Surgida em Goiânia, que foi chamada de "Seattle brasileira" por um tempo, o Boogarins faz parte da geração de ouro que saiu dos festivais e bares da capital goianiense para impressionar o mundo. Ao lado do quarteto, pode-se colocar também a Carne Doce (cuja sonoridade é hiper gostosa, dançante e transante) como outra expoente da forte cena indie da nossa cidade. Mas o caso dos pós-tropicalistas é um pouco diferente, bem diferente, por sinal: produzem um som tão original que é até difícil enquadrá-lo ao que é feito por aí.
Sim, o compacto "Fefel 2020" consolida a atraente identidade musical do Boogarins. É uma evolução dos discos "As Plantas Que Curam", de 2013, "Manual", lançado dois anos depois, "Lá Vem a Morte", de 2017, e "Sombrou Dúvida", do ano passado.
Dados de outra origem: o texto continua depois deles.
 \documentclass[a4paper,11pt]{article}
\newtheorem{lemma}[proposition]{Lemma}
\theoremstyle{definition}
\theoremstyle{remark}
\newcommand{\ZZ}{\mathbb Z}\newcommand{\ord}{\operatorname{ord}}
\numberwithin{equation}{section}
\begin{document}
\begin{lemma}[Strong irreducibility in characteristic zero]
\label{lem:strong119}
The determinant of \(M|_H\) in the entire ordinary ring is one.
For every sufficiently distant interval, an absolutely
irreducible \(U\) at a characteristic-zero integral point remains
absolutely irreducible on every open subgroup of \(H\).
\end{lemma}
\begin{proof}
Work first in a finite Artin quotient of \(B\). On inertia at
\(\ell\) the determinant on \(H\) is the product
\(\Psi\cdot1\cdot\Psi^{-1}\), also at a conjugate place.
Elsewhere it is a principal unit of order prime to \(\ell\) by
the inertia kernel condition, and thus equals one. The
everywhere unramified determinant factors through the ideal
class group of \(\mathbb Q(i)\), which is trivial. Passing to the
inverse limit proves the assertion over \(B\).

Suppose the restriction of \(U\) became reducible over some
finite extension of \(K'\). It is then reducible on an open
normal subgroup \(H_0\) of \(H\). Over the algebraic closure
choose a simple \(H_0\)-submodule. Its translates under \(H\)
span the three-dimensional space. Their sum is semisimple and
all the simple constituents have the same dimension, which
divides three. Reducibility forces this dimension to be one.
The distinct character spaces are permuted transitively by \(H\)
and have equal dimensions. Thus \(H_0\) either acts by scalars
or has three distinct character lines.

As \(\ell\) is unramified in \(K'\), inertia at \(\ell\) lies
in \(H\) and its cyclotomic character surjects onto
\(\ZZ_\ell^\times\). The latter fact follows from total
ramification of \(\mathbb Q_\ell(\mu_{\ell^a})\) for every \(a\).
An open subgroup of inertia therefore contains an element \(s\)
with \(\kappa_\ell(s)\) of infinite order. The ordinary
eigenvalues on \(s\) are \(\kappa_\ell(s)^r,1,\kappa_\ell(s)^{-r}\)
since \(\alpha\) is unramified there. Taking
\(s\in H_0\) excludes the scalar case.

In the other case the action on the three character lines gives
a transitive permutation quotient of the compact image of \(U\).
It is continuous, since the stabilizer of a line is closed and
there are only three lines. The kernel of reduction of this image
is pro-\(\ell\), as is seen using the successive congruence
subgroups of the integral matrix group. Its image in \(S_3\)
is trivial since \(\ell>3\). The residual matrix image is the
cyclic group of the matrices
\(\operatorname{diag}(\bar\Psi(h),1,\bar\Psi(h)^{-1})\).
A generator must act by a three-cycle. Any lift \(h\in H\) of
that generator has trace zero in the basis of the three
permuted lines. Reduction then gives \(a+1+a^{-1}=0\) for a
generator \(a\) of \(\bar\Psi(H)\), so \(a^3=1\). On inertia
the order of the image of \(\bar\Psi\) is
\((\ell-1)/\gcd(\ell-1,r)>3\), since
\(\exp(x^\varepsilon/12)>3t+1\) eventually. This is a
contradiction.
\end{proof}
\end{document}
Disponível para audição desde a última quarta-feira (18), os singles são cantados pelo baixista Raphael Vaz numa vibe que remete deliciosamente à levada psicodélica da Casa das Máquinas, banda paulistana que até hoje é reverenciada por malucos belezas por conta do hit "Vou Levar Pro Ar".
O vocal viajadão de "Tanta Coragem", acompanhado por um violão suave, mostra que os goianos estão mais afiados, mais entrosados e mais concisos do que nunca. “Gravei os acordes e balbuciei melodias. Nesse dia meu inglês falhou em uma conversa com Mark e coloquei na letra o que eu tentava dizer para mim mesmo", relata Fefel. Ele lembra que retornou a Austin, nos States, para gravar a música que não seria lançada na ocasião, mas ficaria guardada em seu cordão umbilical eletrônico. "A demo ficou no meu computador por uns dias”, recorda-se o baixista.
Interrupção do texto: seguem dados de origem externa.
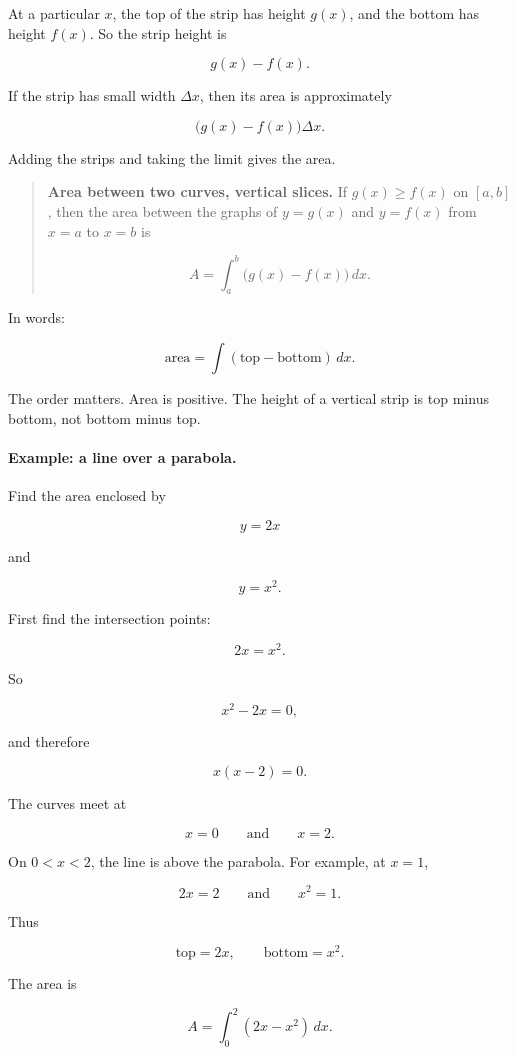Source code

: At a particular \(x\), the top of the strip has height \(g(x)\), and the bottom has height
\(f(x)\).  So the strip height is

\[
g(x)-f(x).
\]

If the strip has small width \(\Delta x\), then its area is approximately

\[
\bigl(g(x)-f(x)\bigr)\Delta x.
\]

Adding the strips and taking the limit gives the area.

\begin{quote}
\textbf{Area between two curves, vertical slices.}
If \(g(x)\ge f(x)\) on \([a,b]\), then the area between the graphs of \(y=g(x)\) and
\(y=f(x)\) from \(x=a\) to \(x=b\) is

\[
\boxed{
A=\int_a^b \bigl(g(x)-f(x)\bigr)\,dx.
}
\]
\end{quote}

In words:

\[
\boxed{
\text{area}=\int(\text{top}-\text{bottom})\,dx.
}
\]

The order matters.  Area is positive.  The height of a vertical strip is top minus bottom,
not bottom minus top.

\paragraph{Example: a line over a parabola.}
Find the area enclosed by

\[
y=2x
\]

and

\[
y=x^2.
\]

First find the intersection points:

\[
2x=x^2.
\]

So

\[
x^2-2x=0,
\]

and therefore

\[
x(x-2)=0.
\]

The curves meet at

\[
x=0
\qquad\text{and}\qquad
x=2.
\]

On \(0<x<2\), the line is above the parabola.  For example, at \(x=1\),

\[
2x=2
\qquad\text{and}\qquad
x^2=1.
\]

Thus

\[
\text{top}=2x,
\qquad
\text{bottom}=x^2.
\]

The area is

\[
A=\int_0^2 (2x-x^2)\,dx.
\]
Inspirada num insight que Fefel teve num quarto de hotel durante uma turnê do Boogarins, a primeira música do compacto foi deixada de lado porque o grupo começou a gravar o disco "Sombrou Dúvida". Mas o embrião do que seria "Tanta Coragem" permaneceu ali, esperando o momento para ser lançado. Talvez não demore muito, não é? "O ócio do artista que cultivávamos lá me permitiu acabá-la", rememora. E o resultado foi massa: já é possível imaginar fãs de psicodelia e indie curtindo essa sonzeira nos rolês alternativos de Goiânia.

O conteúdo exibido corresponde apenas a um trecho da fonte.